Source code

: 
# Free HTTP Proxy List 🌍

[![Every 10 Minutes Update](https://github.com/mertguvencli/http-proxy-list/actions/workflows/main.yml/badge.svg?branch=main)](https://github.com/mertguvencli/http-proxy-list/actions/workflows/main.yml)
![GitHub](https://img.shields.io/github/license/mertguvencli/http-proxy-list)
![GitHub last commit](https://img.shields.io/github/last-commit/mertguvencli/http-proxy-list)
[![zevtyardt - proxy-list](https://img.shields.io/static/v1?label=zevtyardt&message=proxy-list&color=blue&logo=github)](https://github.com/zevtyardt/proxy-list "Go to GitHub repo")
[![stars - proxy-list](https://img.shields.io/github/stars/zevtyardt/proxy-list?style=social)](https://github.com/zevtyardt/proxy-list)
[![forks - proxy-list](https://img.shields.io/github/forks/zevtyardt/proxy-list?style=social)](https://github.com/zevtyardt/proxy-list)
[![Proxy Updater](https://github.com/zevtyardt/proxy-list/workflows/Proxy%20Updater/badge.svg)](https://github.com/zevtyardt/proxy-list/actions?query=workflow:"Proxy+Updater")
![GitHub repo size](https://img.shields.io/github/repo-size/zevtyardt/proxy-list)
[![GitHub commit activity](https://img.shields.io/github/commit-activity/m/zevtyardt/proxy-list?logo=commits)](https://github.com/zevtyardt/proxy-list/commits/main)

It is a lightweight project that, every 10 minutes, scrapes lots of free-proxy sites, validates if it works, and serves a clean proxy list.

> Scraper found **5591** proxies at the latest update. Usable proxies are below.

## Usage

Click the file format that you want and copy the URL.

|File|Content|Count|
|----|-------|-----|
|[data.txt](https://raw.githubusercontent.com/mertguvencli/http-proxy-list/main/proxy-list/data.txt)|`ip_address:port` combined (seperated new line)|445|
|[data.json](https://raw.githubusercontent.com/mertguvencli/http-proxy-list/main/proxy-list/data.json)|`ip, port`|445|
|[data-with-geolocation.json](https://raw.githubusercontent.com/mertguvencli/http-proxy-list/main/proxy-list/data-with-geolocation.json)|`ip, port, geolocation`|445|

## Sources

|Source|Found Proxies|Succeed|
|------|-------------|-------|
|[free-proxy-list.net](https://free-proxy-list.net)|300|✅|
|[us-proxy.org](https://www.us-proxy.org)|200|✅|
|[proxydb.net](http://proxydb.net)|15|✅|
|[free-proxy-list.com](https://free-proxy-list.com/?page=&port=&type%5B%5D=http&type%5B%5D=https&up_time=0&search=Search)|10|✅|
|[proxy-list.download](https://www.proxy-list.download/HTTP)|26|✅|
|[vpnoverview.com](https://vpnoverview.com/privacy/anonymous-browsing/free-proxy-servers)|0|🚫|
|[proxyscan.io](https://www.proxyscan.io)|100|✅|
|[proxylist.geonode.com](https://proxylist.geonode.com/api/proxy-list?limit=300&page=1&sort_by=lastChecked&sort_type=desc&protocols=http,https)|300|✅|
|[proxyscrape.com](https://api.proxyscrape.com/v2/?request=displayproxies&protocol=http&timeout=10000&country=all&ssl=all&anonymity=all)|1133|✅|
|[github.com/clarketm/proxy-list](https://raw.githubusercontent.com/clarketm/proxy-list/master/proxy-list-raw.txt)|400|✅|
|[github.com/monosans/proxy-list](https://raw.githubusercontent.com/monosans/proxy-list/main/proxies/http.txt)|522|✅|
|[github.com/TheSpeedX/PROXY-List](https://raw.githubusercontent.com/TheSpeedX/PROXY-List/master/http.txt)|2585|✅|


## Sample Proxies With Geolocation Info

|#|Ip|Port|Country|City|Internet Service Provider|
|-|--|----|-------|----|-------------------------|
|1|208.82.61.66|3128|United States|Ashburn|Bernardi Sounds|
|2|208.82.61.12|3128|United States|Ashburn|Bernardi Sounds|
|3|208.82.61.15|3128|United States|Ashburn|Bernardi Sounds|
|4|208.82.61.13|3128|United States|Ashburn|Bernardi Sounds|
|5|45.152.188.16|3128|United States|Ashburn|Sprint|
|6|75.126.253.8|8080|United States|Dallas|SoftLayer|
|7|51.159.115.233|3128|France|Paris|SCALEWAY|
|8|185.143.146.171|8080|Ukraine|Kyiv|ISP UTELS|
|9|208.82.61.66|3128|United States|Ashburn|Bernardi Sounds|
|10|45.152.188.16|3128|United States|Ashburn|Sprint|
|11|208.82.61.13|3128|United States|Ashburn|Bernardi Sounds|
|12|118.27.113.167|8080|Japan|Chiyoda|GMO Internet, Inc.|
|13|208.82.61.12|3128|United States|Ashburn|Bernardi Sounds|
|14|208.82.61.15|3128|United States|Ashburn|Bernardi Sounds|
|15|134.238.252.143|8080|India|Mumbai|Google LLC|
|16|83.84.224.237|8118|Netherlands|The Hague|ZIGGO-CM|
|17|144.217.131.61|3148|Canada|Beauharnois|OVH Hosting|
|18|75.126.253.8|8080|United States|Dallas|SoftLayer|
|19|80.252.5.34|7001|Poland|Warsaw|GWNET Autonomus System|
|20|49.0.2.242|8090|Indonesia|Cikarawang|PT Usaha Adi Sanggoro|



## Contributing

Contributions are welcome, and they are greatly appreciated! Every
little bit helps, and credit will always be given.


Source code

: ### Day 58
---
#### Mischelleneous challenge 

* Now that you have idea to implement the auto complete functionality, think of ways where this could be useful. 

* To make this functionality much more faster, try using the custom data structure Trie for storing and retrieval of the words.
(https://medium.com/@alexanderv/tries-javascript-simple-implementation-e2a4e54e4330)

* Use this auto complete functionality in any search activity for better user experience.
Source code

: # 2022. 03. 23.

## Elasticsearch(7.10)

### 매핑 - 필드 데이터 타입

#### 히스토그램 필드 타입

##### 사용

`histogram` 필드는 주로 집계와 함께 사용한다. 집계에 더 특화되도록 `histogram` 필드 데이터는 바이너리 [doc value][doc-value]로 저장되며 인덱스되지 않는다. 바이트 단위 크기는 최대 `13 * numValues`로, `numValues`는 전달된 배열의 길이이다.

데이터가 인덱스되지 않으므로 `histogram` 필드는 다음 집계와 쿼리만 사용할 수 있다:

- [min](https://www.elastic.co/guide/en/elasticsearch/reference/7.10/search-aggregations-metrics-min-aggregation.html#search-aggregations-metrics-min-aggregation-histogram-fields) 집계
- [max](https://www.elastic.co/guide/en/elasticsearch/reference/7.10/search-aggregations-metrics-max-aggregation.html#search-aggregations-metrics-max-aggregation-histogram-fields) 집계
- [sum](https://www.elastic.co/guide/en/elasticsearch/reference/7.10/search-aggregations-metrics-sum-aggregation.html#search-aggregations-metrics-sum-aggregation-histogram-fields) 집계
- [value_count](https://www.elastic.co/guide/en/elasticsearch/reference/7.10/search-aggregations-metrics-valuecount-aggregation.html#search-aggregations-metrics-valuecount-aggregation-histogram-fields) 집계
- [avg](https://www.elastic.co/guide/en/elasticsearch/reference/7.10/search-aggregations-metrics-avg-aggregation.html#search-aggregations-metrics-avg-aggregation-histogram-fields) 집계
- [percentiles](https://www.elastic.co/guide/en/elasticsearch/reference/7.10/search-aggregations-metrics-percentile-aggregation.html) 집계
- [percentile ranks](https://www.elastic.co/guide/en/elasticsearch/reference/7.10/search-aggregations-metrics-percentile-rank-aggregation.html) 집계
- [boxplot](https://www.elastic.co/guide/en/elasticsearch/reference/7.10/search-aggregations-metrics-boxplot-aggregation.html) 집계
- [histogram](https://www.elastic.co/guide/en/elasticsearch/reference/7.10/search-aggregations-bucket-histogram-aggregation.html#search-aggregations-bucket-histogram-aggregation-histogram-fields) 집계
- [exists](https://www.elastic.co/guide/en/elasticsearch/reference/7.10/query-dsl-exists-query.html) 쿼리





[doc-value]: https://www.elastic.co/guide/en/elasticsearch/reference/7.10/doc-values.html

=== Task goal ===
Examine the listing and count its lines containing the word "Dallas". State the count alone.

=== Task answer ===
2